## Activity
Scan the data. Collect each line that contains the word "versions".

## Entries supplied
_ _ _ _ _ _ _

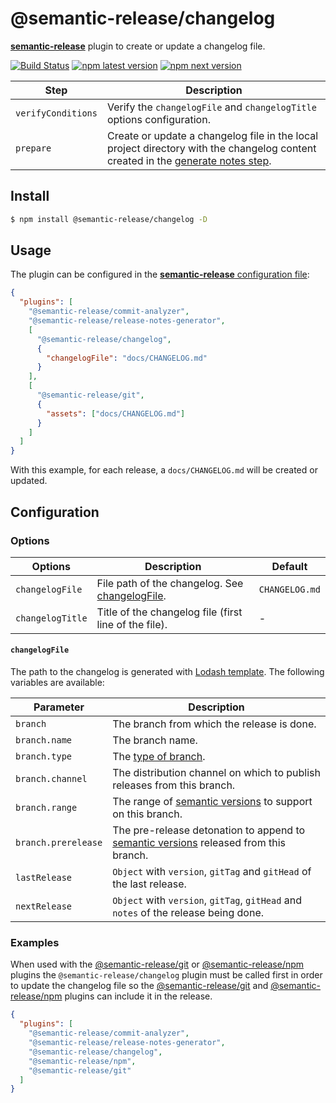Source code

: # @semantic-release/changelog

[**semantic-release**](https://github.com/semantic-release/semantic-release) plugin to create or update a changelog file.

[![Build Status](https://github.com/semantic-release/changelog/workflows/Test/badge.svg)](https://github.com/semantic-release/changelog/actions?query=workflow%3ATest+branch%3Amaster) [![npm latest version](https://img.shields.io/npm/v/@semantic-release/changelog/latest.svg)](https://www.npmjs.com/package/@semantic-release/changelog)
[![npm next version](https://img.shields.io/npm/v/@semantic-release/changelog/next.svg)](https://www.npmjs.com/package/@semantic-release/changelog)

| Step               | Description                                                                                                                                                                                           |
| ------------------ | ----------------------------------------------------------------------------------------------------------------------------------------------------------------------------------------------------- |
| `verifyConditions` | Verify the `changelogFile` and `changelogTitle` options configuration.                                                                                                                                |
| `prepare`          | Create or update a changelog file in the local project directory with the changelog content created in the [generate notes step](https://github.com/semantic-release/semantic-release#release-steps). |

## Install

```bash
$ npm install @semantic-release/changelog -D
```

## Usage

The plugin can be configured in the [**semantic-release** configuration file](https://github.com/semantic-release/semantic-release/blob/master/docs/usage/configuration.md#configuration):

```json
{
  "plugins": [
    "@semantic-release/commit-analyzer",
    "@semantic-release/release-notes-generator",
    [
      "@semantic-release/changelog",
      {
        "changelogFile": "docs/CHANGELOG.md"
      }
    ],
    [
      "@semantic-release/git",
      {
        "assets": ["docs/CHANGELOG.md"]
      }
    ]
  ]
}
```

With this example, for each release, a `docs/CHANGELOG.md` will be created or updated.

## Configuration

### Options

| Options          | Description                                                       | Default        |
| ---------------- | ----------------------------------------------------------------- | -------------- |
| `changelogFile`  | File path of the changelog.  See [changelogFile](#changelogFile). | `CHANGELOG.md` |
| `changelogTitle` | Title of the changelog file (first line of the file).             | -              |

#### `changelogFile`

The path to the changelog is generated with [Lodash template](https://lodash.com/docs#template). The following variables are available:

| Parameter           | Description                                                                                                                             |
|---------------------|-----------------------------------------------------------------------------------------------------------------------------------------|
| `branch`            | The branch from which the release is done.                                                                                              |
| `branch.name`       | The branch name.                                                                                                                        |
| `branch.type`       | The [type of branch](https://github.com/semantic-release/semantic-release/blob/beta/docs/usage/workflow-configuration.md#branch-types). |
| `branch.channel`    | The distribution channel on which to publish releases from this branch.                                                                 |
| `branch.range`      | The range of [semantic versions](https://semver.org) to support on this branch.                                                         |
| `branch.prerelease` | The pre-release detonation to append to [semantic versions](https://semver.org) released from this branch.                              |
| `lastRelease`       | `Object` with `version`, `gitTag` and `gitHead` of the last release.                                                                    |
| `nextRelease`       | `Object` with `version`, `gitTag`, `gitHead` and `notes` of the release being done.                                                     |


### Examples

When used with the [@semantic-release/git](https://github.com/semantic-release/git) or [@semantic-release/npm](https://github.com/semantic-release/npm) plugins the `@semantic-release/changelog` plugin must be called first in order to update the changelog file so the [@semantic-release/git](https://github.com/semantic-release/git) and [@semantic-release/npm](https://github.com/semantic-release/npm) plugins can include it in the release.

```json
{
  "plugins": [
    "@semantic-release/commit-analyzer",
    "@semantic-release/release-notes-generator",
    "@semantic-release/changelog",
    "@semantic-release/npm",
    "@semantic-release/git"
  ]
}
```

_ _ _ _ _ _ _

## Result of this task
| `branch.range`      | The range of [semantic versions](https://semver.org) to support on this branch.                                                         |
| `branch.prerelease` | The pre-release detonation to append to [semantic versions](https://semver.org) released from this branch.                              |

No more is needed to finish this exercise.